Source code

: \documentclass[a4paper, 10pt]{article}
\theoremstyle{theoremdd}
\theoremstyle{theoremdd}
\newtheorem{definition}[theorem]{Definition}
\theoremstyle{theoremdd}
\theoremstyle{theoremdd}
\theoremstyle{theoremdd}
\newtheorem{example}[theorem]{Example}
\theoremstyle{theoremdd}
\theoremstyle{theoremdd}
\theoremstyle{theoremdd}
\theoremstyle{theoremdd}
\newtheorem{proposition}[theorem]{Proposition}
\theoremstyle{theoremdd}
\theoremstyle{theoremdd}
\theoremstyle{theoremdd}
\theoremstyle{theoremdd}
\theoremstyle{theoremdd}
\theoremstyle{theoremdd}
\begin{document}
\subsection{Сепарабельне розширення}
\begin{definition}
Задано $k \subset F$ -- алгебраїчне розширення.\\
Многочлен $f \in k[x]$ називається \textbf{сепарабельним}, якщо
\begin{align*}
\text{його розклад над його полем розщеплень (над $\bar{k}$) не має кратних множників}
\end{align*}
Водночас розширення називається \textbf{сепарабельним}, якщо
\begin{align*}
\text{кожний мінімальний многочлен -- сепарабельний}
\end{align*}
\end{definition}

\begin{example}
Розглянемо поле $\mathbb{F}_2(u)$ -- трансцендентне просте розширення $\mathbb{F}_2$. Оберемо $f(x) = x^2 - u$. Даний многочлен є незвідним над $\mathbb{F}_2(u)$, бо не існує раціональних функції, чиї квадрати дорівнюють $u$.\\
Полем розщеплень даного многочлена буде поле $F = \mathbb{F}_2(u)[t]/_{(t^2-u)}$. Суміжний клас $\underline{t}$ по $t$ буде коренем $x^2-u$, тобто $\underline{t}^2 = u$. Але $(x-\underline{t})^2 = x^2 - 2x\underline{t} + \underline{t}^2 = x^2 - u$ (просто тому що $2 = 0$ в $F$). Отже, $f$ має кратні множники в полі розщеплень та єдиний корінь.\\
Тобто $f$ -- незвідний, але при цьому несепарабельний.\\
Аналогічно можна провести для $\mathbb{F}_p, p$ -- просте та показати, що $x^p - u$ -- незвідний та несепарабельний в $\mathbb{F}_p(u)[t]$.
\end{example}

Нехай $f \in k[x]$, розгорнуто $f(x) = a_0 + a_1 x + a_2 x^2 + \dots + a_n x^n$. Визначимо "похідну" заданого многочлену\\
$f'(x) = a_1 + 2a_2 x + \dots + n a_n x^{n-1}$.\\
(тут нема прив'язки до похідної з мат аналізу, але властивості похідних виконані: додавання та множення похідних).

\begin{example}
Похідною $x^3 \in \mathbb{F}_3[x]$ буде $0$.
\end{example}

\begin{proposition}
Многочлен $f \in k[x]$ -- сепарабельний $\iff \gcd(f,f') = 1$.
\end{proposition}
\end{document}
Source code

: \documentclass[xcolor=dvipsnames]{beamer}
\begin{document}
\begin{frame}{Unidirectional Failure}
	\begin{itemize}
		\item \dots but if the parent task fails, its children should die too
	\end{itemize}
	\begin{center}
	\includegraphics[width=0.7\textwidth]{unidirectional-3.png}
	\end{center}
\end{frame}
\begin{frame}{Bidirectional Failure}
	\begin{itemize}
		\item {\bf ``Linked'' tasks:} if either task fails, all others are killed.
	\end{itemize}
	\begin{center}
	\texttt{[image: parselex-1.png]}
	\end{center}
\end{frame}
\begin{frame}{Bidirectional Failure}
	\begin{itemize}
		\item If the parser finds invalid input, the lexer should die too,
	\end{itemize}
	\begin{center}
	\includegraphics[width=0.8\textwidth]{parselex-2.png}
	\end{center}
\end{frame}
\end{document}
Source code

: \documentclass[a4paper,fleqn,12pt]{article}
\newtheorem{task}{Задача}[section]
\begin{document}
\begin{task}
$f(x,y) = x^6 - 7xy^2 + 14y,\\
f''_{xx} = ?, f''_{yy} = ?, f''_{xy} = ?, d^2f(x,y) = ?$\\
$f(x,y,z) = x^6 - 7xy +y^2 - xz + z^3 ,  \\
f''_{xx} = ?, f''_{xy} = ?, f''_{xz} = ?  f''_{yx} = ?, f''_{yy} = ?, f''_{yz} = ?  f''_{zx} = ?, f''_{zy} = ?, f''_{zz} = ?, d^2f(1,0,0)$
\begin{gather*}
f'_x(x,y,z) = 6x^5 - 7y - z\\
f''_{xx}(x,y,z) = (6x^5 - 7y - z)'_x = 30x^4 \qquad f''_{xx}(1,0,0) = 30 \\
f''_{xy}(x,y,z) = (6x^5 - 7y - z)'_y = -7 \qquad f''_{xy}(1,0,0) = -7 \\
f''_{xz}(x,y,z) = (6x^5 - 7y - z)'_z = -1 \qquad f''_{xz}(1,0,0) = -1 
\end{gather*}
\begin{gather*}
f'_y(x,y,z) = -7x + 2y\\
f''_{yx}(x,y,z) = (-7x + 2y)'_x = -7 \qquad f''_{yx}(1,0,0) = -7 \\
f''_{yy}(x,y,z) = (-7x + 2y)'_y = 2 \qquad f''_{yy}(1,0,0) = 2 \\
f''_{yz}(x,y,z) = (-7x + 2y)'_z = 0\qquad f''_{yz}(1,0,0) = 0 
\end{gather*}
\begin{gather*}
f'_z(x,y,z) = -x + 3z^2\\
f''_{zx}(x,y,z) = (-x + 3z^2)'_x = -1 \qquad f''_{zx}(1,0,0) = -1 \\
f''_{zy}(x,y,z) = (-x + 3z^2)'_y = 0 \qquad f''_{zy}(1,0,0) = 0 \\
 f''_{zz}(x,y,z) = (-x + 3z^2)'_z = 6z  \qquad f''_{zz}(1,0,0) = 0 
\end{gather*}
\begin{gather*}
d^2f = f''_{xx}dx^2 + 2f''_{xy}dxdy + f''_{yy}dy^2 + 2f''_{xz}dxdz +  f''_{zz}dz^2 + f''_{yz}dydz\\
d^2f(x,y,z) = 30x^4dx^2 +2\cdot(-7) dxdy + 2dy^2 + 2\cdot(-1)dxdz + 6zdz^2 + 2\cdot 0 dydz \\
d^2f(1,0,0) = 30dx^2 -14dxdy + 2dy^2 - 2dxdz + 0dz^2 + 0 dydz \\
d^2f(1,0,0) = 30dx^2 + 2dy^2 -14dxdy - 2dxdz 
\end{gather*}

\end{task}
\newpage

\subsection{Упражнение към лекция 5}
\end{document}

|---|

Whatever appears in the records must be returned exactly.

Source code

: \documentclass[a4paper, 10pt]{article}
\theoremstyle{theoremdd}
\theoremstyle{theoremdd}
\newtheorem{definition}[theorem]{Definition}
\theoremstyle{theoremdd}
\theoremstyle{theoremdd}
\theoremstyle{theoremdd}
\newtheorem{example}[theorem]{Example}
\theoremstyle{theoremdd}
\theoremstyle{theoremdd}
\theoremstyle{theoremdd}
\theoremstyle{theoremdd}
\newtheorem{proposition}[theorem]{Proposition}
\theoremstyle{theoremdd}
\theoremstyle{theoremdd}
\theoremstyle{theoremdd}
\theoremstyle{theoremdd}
\theoremstyle{theoremdd}
\theoremstyle{theoremdd}
\begin{document}
\subsection{Сепарабельне розширення}
\begin{definition}
Задано $k \subset F$ -- алгебраїчне розширення.\\
Многочлен $f \in k[x]$ називається \textbf{сепарабельним}, якщо
\begin{align*}
\text{його розклад над його полем розщеплень (над $\bar{k}$) не має кратних множників}
\end{align*}
Водночас розширення називається \textbf{сепарабельним}, якщо
\begin{align*}
\text{кожний мінімальний многочлен -- сепарабельний}
\end{align*}
\end{definition}

\begin{example}
Розглянемо поле $\mathbb{F}_2(u)$ -- трансцендентне просте розширення $\mathbb{F}_2$. Оберемо $f(x) = x^2 - u$. Даний многочлен є незвідним над $\mathbb{F}_2(u)$, бо не існує раціональних функції, чиї квадрати дорівнюють $u$.\\
Полем розщеплень даного многочлена буде поле $F = \mathbb{F}_2(u)[t]/_{(t^2-u)}$. Суміжний клас $\underline{t}$ по $t$ буде коренем $x^2-u$, тобто $\underline{t}^2 = u$. Але $(x-\underline{t})^2 = x^2 - 2x\underline{t} + \underline{t}^2 = x^2 - u$ (просто тому що $2 = 0$ в $F$). Отже, $f$ має кратні множники в полі розщеплень та єдиний корінь.\\
Тобто $f$ -- незвідний, але при цьому несепарабельний.\\
Аналогічно можна провести для $\mathbb{F}_p, p$ -- просте та показати, що $x^p - u$ -- незвідний та несепарабельний в $\mathbb{F}_p(u)[t]$.
\end{example}

Нехай $f \in k[x]$, розгорнуто $f(x) = a_0 + a_1 x + a_2 x^2 + \dots + a_n x^n$. Визначимо "похідну" заданого многочлену\\
$f'(x) = a_1 + 2a_2 x + \dots + n a_n x^{n-1}$.\\
(тут нема прив'язки до похідної з мат аналізу, але властивості похідних виконані: додавання та множення похідних).

\begin{example}
Похідною $x^3 \in \mathbb{F}_3[x]$ буде $0$.
\end{example}

\begin{proposition}
Многочлен $f \in k[x]$ -- сепарабельний $\iff \gcd(f,f') = 1$.
\end{proposition}
\end{document}
Source code

: \documentclass[xcolor=dvipsnames]{beamer}
\begin{document}
\begin{frame}{Unidirectional Failure}
	\begin{itemize}
		\item \dots but if the parent task fails, its children should die too
	\end{itemize}
	\begin{center}
	\includegraphics[width=0.7\textwidth]{unidirectional-3.png}
	\end{center}
\end{frame}
\begin{frame}{Bidirectional Failure}
	\begin{itemize}
		\item {\bf ``Linked'' tasks:} if either task fails, all others are killed.
	\end{itemize}
	\begin{center}
	\texttt{[image: parselex-1.png]}
	\end{center}
\end{frame}
\begin{frame}{Bidirectional Failure}
	\begin{itemize}
		\item If the parser finds invalid input, the lexer should die too,
	\end{itemize}
	\begin{center}
	\includegraphics[width=0.8\textwidth]{parselex-2.png}
	\end{center}
\end{frame}
\end{document}
Source code

: \documentclass[a4paper,fleqn,12pt]{article}
\newtheorem{task}{Задача}[section]
\begin{document}
\begin{task}
$f(x,y) = x^6 - 7xy^2 + 14y,\\
f''_{xx} = ?, f''_{yy} = ?, f''_{xy} = ?, d^2f(x,y) = ?$\\
$f(x,y,z) = x^6 - 7xy +y^2 - xz + z^3 ,  \\
f''_{xx} = ?, f''_{xy} = ?, f''_{xz} = ?  f''_{yx} = ?, f''_{yy} = ?, f''_{yz} = ?  f''_{zx} = ?, f''_{zy} = ?, f''_{zz} = ?, d^2f(1,0,0)$
\begin{gather*}
f'_x(x,y,z) = 6x^5 - 7y - z\\
f''_{xx}(x,y,z) = (6x^5 - 7y - z)'_x = 30x^4 \qquad f''_{xx}(1,0,0) = 30 \\
f''_{xy}(x,y,z) = (6x^5 - 7y - z)'_y = -7 \qquad f''_{xy}(1,0,0) = -7 \\
f''_{xz}(x,y,z) = (6x^5 - 7y - z)'_z = -1 \qquad f''_{xz}(1,0,0) = -1 
\end{gather*}
\begin{gather*}
f'_y(x,y,z) = -7x + 2y\\
f''_{yx}(x,y,z) = (-7x + 2y)'_x = -7 \qquad f''_{yx}(1,0,0) = -7 \\
f''_{yy}(x,y,z) = (-7x + 2y)'_y = 2 \qquad f''_{yy}(1,0,0) = 2 \\
f''_{yz}(x,y,z) = (-7x + 2y)'_z = 0\qquad f''_{yz}(1,0,0) = 0 
\end{gather*}
\begin{gather*}
f'_z(x,y,z) = -x + 3z^2\\
f''_{zx}(x,y,z) = (-x + 3z^2)'_x = -1 \qquad f''_{zx}(1,0,0) = -1 \\
f''_{zy}(x,y,z) = (-x + 3z^2)'_y = 0 \qquad f''_{zy}(1,0,0) = 0 \\
 f''_{zz}(x,y,z) = (-x + 3z^2)'_z = 6z  \qquad f''_{zz}(1,0,0) = 0 
\end{gather*}
\begin{gather*}
d^2f = f''_{xx}dx^2 + 2f''_{xy}dxdy + f''_{yy}dy^2 + 2f''_{xz}dxdz +  f''_{zz}dz^2 + f''_{yz}dydz\\
d^2f(x,y,z) = 30x^4dx^2 +2\cdot(-7) dxdy + 2dy^2 + 2\cdot(-1)dxdz + 6zdz^2 + 2\cdot 0 dydz \\
d^2f(1,0,0) = 30dx^2 -14dxdy + 2dy^2 - 2dxdz + 0dz^2 + 0 dydz \\
d^2f(1,0,0) = 30dx^2 + 2dy^2 -14dxdy - 2dxdz 
\end{gather*}

\end{task}
\newpage

\subsection{Упражнение към лекция 5}
\end{document}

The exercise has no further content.